Decision Trees

import math
import sys
#the two system arguments
train_file = sys.argv[1]
test_file = sys.argv[2]

#Nodes used to the create the tree
class Node:
    def __init__(self, entropy, unqualified_indices, identifier, lists, most):
        self.entropy = entropy
        self.unqualified_indices = unqualified_indices
        self.lists = lists
        self.children = []
        self.identifier = identifier
        self.value = -1
        self.child_index = -1
        self.most = most

#used for the entropy of the current node
def entropy(list_of_lists, index):
    unique_value_count = [0,0,0]
    total = 0
    for list in list_of_lists:
        unique_value_count[list[index]] += 1
        total += 1
    entropy = 0
    if total == 0:
        return entropy
    for count in unique_value_count:
        pi = float(count) / float(total)
        if pi != 0:
            entropy += -pi * math.log(pi, 2)


    return entropy

# split the list and find the individual entropies
def child_entropy(list_of_lists, index,comp):
    entropy_list = [[],[],[]]
    entropy_values = [0,0,0]
    temp = list_of_lists
    ig = entropy(temp,len(temp[0])-1)
    for i in temp:
        if entropy_list[i[index]] != []:
            entropy_list[i[index]].append(i)
        else:
            entropy_list[i[index]].extend([i])
    count = 0

    for lists in entropy_list:
        entropy_values[count] = entropy(lists, comp)
        ig -= float(len(entropy_list[count]))/len(temp) * entropy_values[count]
        count +=1
    return (ig, entropy_list)

#information gain
def information_gain(parent_entropy, list_of_lists, unqualified_indices,comp):
    entropy_values = [None] * (comp +1)
    entropy_list = [None] * (comp + 1)
    best_index = -1
    ig = 0
    for i in range(comp):

        entropy_values[i] = 0
        if i in unqualified_indices:
            continue
        entropy_values[i] = child_entropy(list_of_lists, i,comp)[0]
        if best_index == -1 or entropy_values[i] > entropy_values[best_index]:
            best_index = i

    return best_index
#creates the tree of Nodes
def tree(root, titles):
    if root.entropy == 0:
        root.value = get_class(root,len(titles)-1)
        return
    index =  information_gain(root.entropy, root.lists ,root.unqualified_indices,len(titles)-1)
    if index == -1:
        root.value = get_class(root,len(titles)-1)
        return
    root.unqualified_indices.append(index)
    temp = child_entropy(root.lists, index, len(titles)-1)[1]
    root.children = []
    x = 0
    for i in temp:
        c_entropy = entropy(i,len(titles)-1)
        id = (titles[index] + " = " + str(x))
        root.child_index = index
        if id == "class = " + str(x):
            id = None
        root.children.append(Node(c_entropy, root.unqualified_indices, id, i,root.most))
        tree(root.children[x],titles)
        x += 1
    root.unqualified_indices.remove(index)

#The class of a leaf node
def get_class(root, index):
    unique_value_count = [0,0,0]
    for list in root.lists:
        unique_value_count[list[index]] += 1
    max_index = -1
    max_value = -1
    for i in range(3):
        if unique_value_count[i] > max_value and unique_value_count[i] != 0:
            max_index = i
            max_value = unique_value_count[i]
        elif unique_value_count[i] == max_value and root.most == i:
            max_index = i
            max_value = unique_value_count[i]

    if max_index == -1:
        return root.most

    return max_index

#print the tree of the function
def showTree(root,tab):
    if root_entropy == 0:
        if root.identifier != None:
            print(tab + root.identifier + " :")

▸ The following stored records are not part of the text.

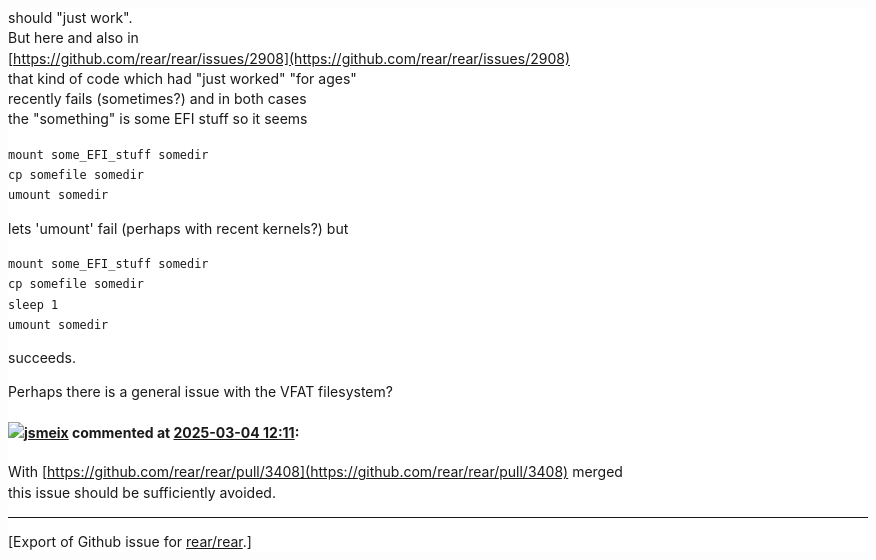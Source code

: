 should "just work".  
But here and also in  
[https://github.com/rear/rear/issues/2908](https://github.com/rear/rear/issues/2908)  
that kind of code which had "just worked" "for ages"  
recently fails (sometimes?) and in both cases  
the "something" is some EFI stuff so it seems

    mount some_EFI_stuff somedir
    cp somefile somedir
    umount somedir

lets 'umount' fail (perhaps with recent kernels?) but

    mount some_EFI_stuff somedir
    cp somefile somedir
    sleep 1
    umount somedir

succeeds.

Perhaps there is a general issue with the VFAT filesystem?

#### <img src="https://avatars.githubusercontent.com/u/1788608?u=925fc54e2ce01551392622446ece427f51e2f0ce&v=4" width="50">[jsmeix](https://github.com/jsmeix) commented at [2025-03-04 12:11](https://github.com/rear/rear/issues/3397#issuecomment-2697338640):

With
[https://github.com/rear/rear/pull/3408](https://github.com/rear/rear/pull/3408)
merged  
this issue should be sufficiently avoided.

------------------------------------------------------------------------

\[Export of Github issue for
[rear/rear](https://github.com/rear/rear).\]

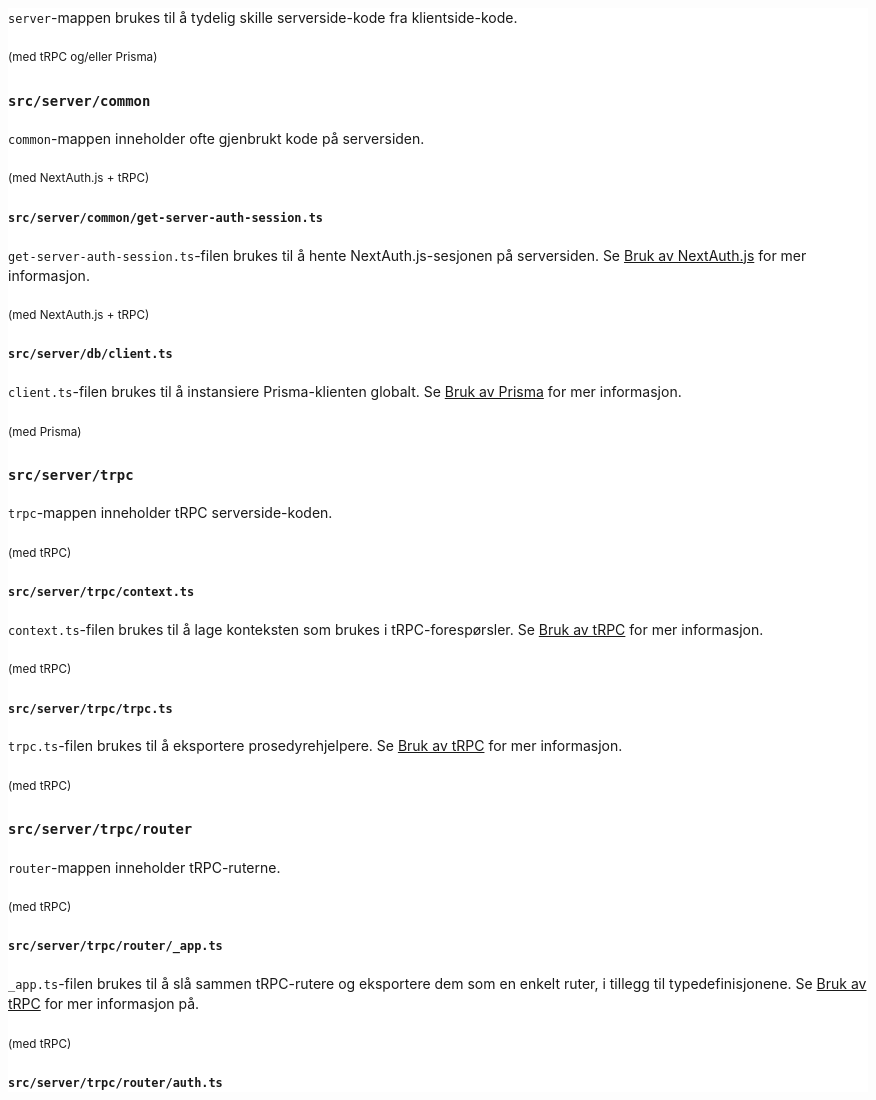 `server`-mappen brukes til å tydelig skille serverside-kode fra klientside-kode.

<sub>(med tRPC og/eller Prisma)</sub>

### `src/server/common`

`common`-mappen inneholder ofte gjenbrukt kode på serversiden.

<sub>(med NextAuth.js + tRPC)</sub>

#### `src/server/common/get-server-auth-session.ts`

`get-server-auth-session.ts`-filen brukes til å hente NextAuth.js-sesjonen på serversiden. Se [Bruk av NextAuth.js](usage/next-auth#usage-with-trpc) for mer informasjon.

<sub>(med NextAuth.js + tRPC)</sub>

#### `src/server/db/client.ts`

`client.ts`-filen brukes til å instansiere Prisma-klienten globalt. Se [Bruk av Prisma](usage/prisma#prisma-client) for mer informasjon.

<sub>(med Prisma)</sub>

### `src/server/trpc`

`trpc`-mappen inneholder tRPC serverside-koden.

<sub>(med tRPC)</sub>

#### `src/server/trpc/context.ts`

`context.ts`-filen brukes til å lage konteksten som brukes i tRPC-forespørsler. Se [Bruk av tRPC](usage/trpc#-servertrpccontextts) for mer informasjon.

<sub>(med tRPC)</sub>

#### `src/server/trpc/trpc.ts`

`trpc.ts`-filen brukes til å eksportere prosedyrehjelpere. Se [Bruk av tRPC](usage/trpc#-servertrpctrpcts) for mer informasjon.

<sub>(med tRPC)</sub>

### `src/server/trpc/router`

`router`-mappen inneholder tRPC-ruterne.

<sub>(med tRPC)</sub>

#### `src/server/trpc/router/_app.ts`

`_app.ts`-filen brukes til å slå sammen tRPC-rutere og eksportere dem som en enkelt ruter, i tillegg til typedefinisjonene. Se [Bruk av tRPC](usage/trpc#-servertrpcrouterts) for mer informasjon
på.

<sub>(med tRPC)</sub>

#### `src/server/trpc/router/auth.ts`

    for i in root.children:
        if i.value != -1:
            print(tab + i.identifier + " : " + str(i.value))
        elif i.identifier != None:
            print(tab + i.identifier + " :")
        showTree(i,tab + "| ")

#accuracy function
def accuracy(root,titles, listoflists):
    right = 0
    wrong = 0
    index = -1
    temp = root
    for i in list_of_lists:
        value = root.value
        temp = root
        while value == -1:
            if temp.child_index != -1:
                temp = temp.children[i[temp.child_index]]
                value = temp.value

        if value == i[len(root.lists[0])-1]:
            right +=1
            value = -2
        else:
            wrong += 1
            value = -2

    return round(float(right) / float(right + wrong),3)

#load the file into a list of a list
def load_file(train_f):

    list_of_lists = []
    for line in train_f:
        stripped_line = line.strip()
        line_list = [int(x) for x in stripped_line.split()]
        if len(line_list) > 0:
            list_of_lists.append(line_list)
    return list_of_lists

#load the headings
def load_features(train_f):
    titles = []
    line = train_f.readline()
    stripped_line = line.strip()
    titles = stripped_line.split()
    return titles

#make sure their are two arguments
if len(sys.argv) != 3:
    print('You must specify only a training data file and test data file in the program parameters; nothing more or less.')
else:
    #inputting training data
    train_f = open(train_file, 'r')
    titles =  load_features(train_f)
    list_of_lists = load_file(train_f)
    train_f.close()

    #create root node
    root_entropy = entropy(list_of_lists, len(list_of_lists[0]) - 1)
    lister = [len(list_of_lists[0]) - 1]
    root = Node (root_entropy, lister, "", list_of_lists,-1)
    root.most = get_class(root,len(list_of_lists[0]) - 1)
    #create the decision tree
    tree(root,titles)
    #show decision tree
    showTree(root , '')
    #show accuracy of training data
    print
    print("Accuracy on training set (" + str(len(list_of_lists)) + " instances): "+ str(100 * accuracy(root,titles, list_of_lists)) + "%")
    #inputting test data
    test_f = open(test_file, 'r')
    line = test_f.readline()
    list_of_lists = load_file(test_f)
    test_f.close()
    #accuracy of test data
    print
    print("Accuracy on test set (" + str(len(list_of_lists)) + " instances): "+ str(100 * accuracy(root,titles, list_of_lists)) + "%")